Sé que esta limitación ha cercenado una parte importante del precario placer que es posible extraer de nuestra corta experiencia sobre la tierra. Sé que me he perdido una de las formas más gratas y sutiles del erotismo. Sé que nunca podré entender la "Teoría de los nueve placeres del baile", de Alberto Ruy Sánchez, la que un día le plagié, y que hoy vuelvo a citar para concluir, y para que lo entiendan los que ya lo saben:

El primero es un placer discreto, el del rigor del ritmo, la disciplina de lo bien hecho. El segundo placer consiste en la conciencia del cuerpo, su cansancio, sus límites, las partes del cuerpo que participan en el movimiento y que son casi todas. El tercero tiene que ver con el cortejo o con la seducción mutua. El cuarto es ir conociendo y reconociendo a la otra persona por su cuerpo.
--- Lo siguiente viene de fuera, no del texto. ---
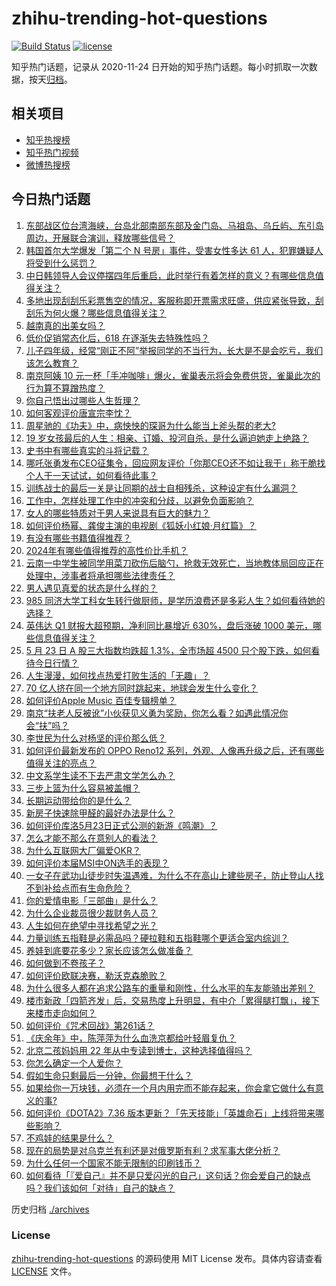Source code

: # zhihu-trending-hot-questions

[![Build Status](https://github.com/justjavac/zhihu-trending-hot-questions/workflows/ci/badge.svg?branch=master)](https://github.com/justjavac/zhihu-trending-hot-questions/actions)
[![license](https://img.shields.io/github/license/justjavac/zhihu-trending-hot-questions)](https://github.com/justjavac/zhihu-trending-hot-questions/blob/master/LICENSE)

知乎热门话题，记录从 2020-11-24
日开始的知乎热门话题。每小时抓取一次数据，按天[归档](./archives)。

## 相关项目

- [知乎热搜榜](https://github.com/justjavac/zhihu-trending-top-search)
- [知乎热门视频](https://github.com/justjavac/zhihu-trending-hot-video)
- [微博热搜榜](https://github.com/justjavac/weibo-trending-hot-search)

## 今日热门话题

<!-- BEGIN -->
<!-- 最后更新时间 Fri May 24 2024 02:25:04 GMT+0800 (China Standard Time) -->

1. [东部战区位台湾海峡，台岛北部南部东部及金门岛、马祖岛、乌丘屿、东引岛周边，开展联合演训，释放哪些信号？](https://www.zhihu.com/question/656891760)
1. [韩国首尔大学爆发「第二个 N 号房」事件，受害女性多达 61 人，犯罪嫌疑人将受到什么惩罚？](https://www.zhihu.com/question/656892341)
1. [中日韩领导人会议停摆四年后重启，此时举行有着怎样的意义？有哪些信息值得关注？](https://www.zhihu.com/question/656920078)
1. [多地出现刮刮乐彩票售空的情况，客服称即开票需求旺盛，供应紧张导致，刮刮乐为何火爆？哪些信息值得关注？](https://www.zhihu.com/question/656928061)
1. [越南真的出美女吗？](https://www.zhihu.com/question/22742870)
1. [低价促销常态化后，618 在逐渐失去特殊性吗？](https://www.zhihu.com/question/656904604)
1. [儿子四年级，经常“刚正不阿”举报同学的不当行为，长大是不是会吃亏，我们该怎么教育？](https://www.zhihu.com/question/653097191)
1. [南京阿姨 10 元一杯「手冲咖啡」爆火，雀巢表示将会免费供货，雀巢此次的行为算不算蹭热度？](https://www.zhihu.com/question/656603218)
1. [你自己悟出过哪些人生哲理？](https://www.zhihu.com/question/583578448)
1. [如何客观评价唐宣宗李忱？](https://www.zhihu.com/question/421717997)
1. [周星驰的《功夫》中，病怏怏的琛哥为什么能当上斧头帮的老大?](https://www.zhihu.com/question/460071485)
1. [19 岁女孩最后的人生：相亲、订婚、投河自杀，是什么逼迫她走上绝路？](https://www.zhihu.com/question/656816659)
1. [史书中有哪些真实的斗将记载？](https://www.zhihu.com/question/655354784)
1. [哪吒张勇发布CEO征集令，回应网友评价「你那CEO还不如让我干」称干脆找个人干一天试试，如何看待此事？](https://www.zhihu.com/question/656822797)
1. [训练战士的最后一关是让同期的战士自相残杀，这种设定有什么漏洞？](https://www.zhihu.com/question/656815143)
1. [工作中，怎样处理工作中的冲突和分歧，以避免负面影响？](https://www.zhihu.com/question/656262458)
1. [女人的哪些特质对于男人来说具有巨大的魅力？](https://www.zhihu.com/question/653080356)
1. [如何评价杨幂、龚俊主演的电视剧《狐妖小红娘·月红篇》？](https://www.zhihu.com/question/656933682)
1. [有没有哪些书籍值得推荐？](https://www.zhihu.com/question/656702580)
1. [2024年有哪些值得推荐的高性价比手机？](https://www.zhihu.com/question/655074604)
1. [云南一中学生被同学用菜刀砍伤后脑勺，抢救无效死亡，当地教体局回应正在处理中，涉事者将承担哪些法律责任？](https://www.zhihu.com/question/656807833)
1. [男人遇见真爱的状态是什么样的？](https://www.zhihu.com/question/650878102)
1. [985 同济大学工科女生转行做厨师，是学历浪费还是多彩人生？如何看待她的选择？](https://www.zhihu.com/question/656710676)
1. [英伟达 Q1 财报大超预期，净利同比暴增近 630%，盘后涨破 1000 美元，哪些信息值得关注？](https://www.zhihu.com/question/656893297)
1. [5 月 23 日 A 股三大指数均跌超 1.3%，全市场超 4500 只个股下跌，如何看待今日行情？](https://www.zhihu.com/question/656895694)
1. [人生漫漫，如何找点热爱打败生活的「无趣」？](https://www.zhihu.com/question/653434006)
1. [70 亿人挤在同一个地方同时跳起来，地球会发生什么变化？](https://www.zhihu.com/question/655343414)
1. [如何评价Apple Music 百佳专辑榜单？](https://www.zhihu.com/question/655911047)
1. [南京“扶老人反被讹”小伙获见义勇为奖励，你怎么看？如遇此情况你会“扶”吗？](https://www.zhihu.com/question/656479215)
1. [李世民为什么对杨坚的评价那么低？](https://www.zhihu.com/question/656580508)
1. [如何评价最新发布的 OPPO Reno12 系列，外观、人像再升级之后，还有哪些值得关注的亮点？](https://www.zhihu.com/question/656918839)
1. [中文系学生读不下去严肃文学怎么办？](https://www.zhihu.com/question/656280086)
1. [三步上篮为什么容易被盖帽？](https://www.zhihu.com/question/651909433)
1. [长期运动带给你的是什么？](https://www.zhihu.com/question/352879316)
1. [新房子快速除甲醛的最好办法是什么？](https://www.zhihu.com/question/598802958)
1. [如何评价库洛5月23日正式公测的新游《鸣潮》？](https://www.zhihu.com/question/656932889)
1. [怎么才能不那么在意别人的看法？](https://www.zhihu.com/question/656705131)
1. [为什么互联网大厂偏爱OKR？](https://www.zhihu.com/question/652646500)
1. [如何评价本届MSI中ON选手的表现？](https://www.zhihu.com/question/656808632)
1. [一女子在武功山徒步时失温遇难，为什么不在高山上建些房子，防止登山人找不到补给点而有生命危险？](https://www.zhihu.com/question/656793745)
1. [你的爱情电影「三部曲」是什么？](https://www.zhihu.com/question/656062432)
1. [为什么企业裁员很少裁财务人员？](https://www.zhihu.com/question/656280229)
1. [人生如何在绝望中寻找希望之光？](https://www.zhihu.com/question/656855646)
1. [力量训练五指鞋是必需品吗？硬拉鞋和五指鞋哪个更适合室内综训？](https://www.zhihu.com/question/656896193)
1. [养娃到底要花多少？家长应该怎么做准备？](https://www.zhihu.com/question/656821291)
1. [如何做到不卷孩子？](https://www.zhihu.com/question/656483982)
1. [如何评价欧联决赛，勒沃克森脆败？](https://www.zhihu.com/question/656860207)
1. [为什么很多人都在追求公路车的重量和刚性，什么水平的车友能骑出差别？](https://www.zhihu.com/question/653305816)
1. [楼市新政「四箭齐发」后，交易热度上升明显，有中介「累得腿打飘」，接下来楼市走向如何？](https://www.zhihu.com/question/656681643)
1. [如何评价《咒术回战》第261话？](https://www.zhihu.com/question/656908214)
1. [《庆余年》中，陈萍萍为什么血洗京都给叶轻眉复仇？](https://www.zhihu.com/question/360728977)
1. [北京二孩妈妈用 22 年从中专读到博士，这种选择值得吗？](https://www.zhihu.com/question/656056643)
1. [你怎么确定一个人爱你？](https://www.zhihu.com/question/653478620)
1. [假如生命只剩最后一分钟，你最想干什么？](https://www.zhihu.com/question/654902398)
1. [如果给你一万块钱，必须在一个月内用完而不能存起来，你会拿它做什么有意义的事?](https://www.zhihu.com/question/656675448)
1. [如何评价《DOTA2》7.36 版本更新？「先天技能」「英雄命石」上线将带来哪些影响？](https://www.zhihu.com/question/656893532)
1. [不鸡娃的结果是什么？](https://www.zhihu.com/question/656634739)
1. [现在的局势是对乌克兰有利还是对俄罗斯有利？求军事大佬分析？](https://www.zhihu.com/question/656704306)
1. [为什么任何一个国家不能无限制的印刷钱币？](https://www.zhihu.com/question/37591383)
1. [如何看待「『爱自己』并不是只爱闪光的自己」这句话？你会爱自己的缺点吗？我们该如何「对待」自己的缺点？](https://www.zhihu.com/question/656804861)

<!-- END -->

历史归档 [./archives](./archives)

### License

[zhihu-trending-hot-questions](https://github.com/justjavac/zhihu-trending-hot-questions)
的源码使用 MIT License 发布。具体内容请查看 [LICENSE](./LICENSE) 文件。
El quinto tiene que ver con el abandono, en manos de la música y en manos de la pareja con quien se baila; es una especie de confianza en el otro, de correspondencia. El sexto (y aquí ya empiezo a no entender nada) es la transformación continua del propio cuerpo por las exigencias del otro y del baile, sentir que el propio cuerpo se convierte en otro. El séptimo, dice Ruy, es fácil, y consiste en el juego, en el placer de jugar, en el goce por sí mismo. El octavo es el placer de transportarse, de viajar mentalmente y sentirse en otro sitio. El baile como avión, como tapiz volante, (¿en serio, no puedo creerlo). Y menos puedo creer en el placer último y final, el noveno, que, según Alberto, es un placer sin nombre, el innombrable, donde el que baila adquiere una conciencia acrecentada de todo. Una sensación última, que, para el mexicano, muy pocos humanos en el mundo alcanzan.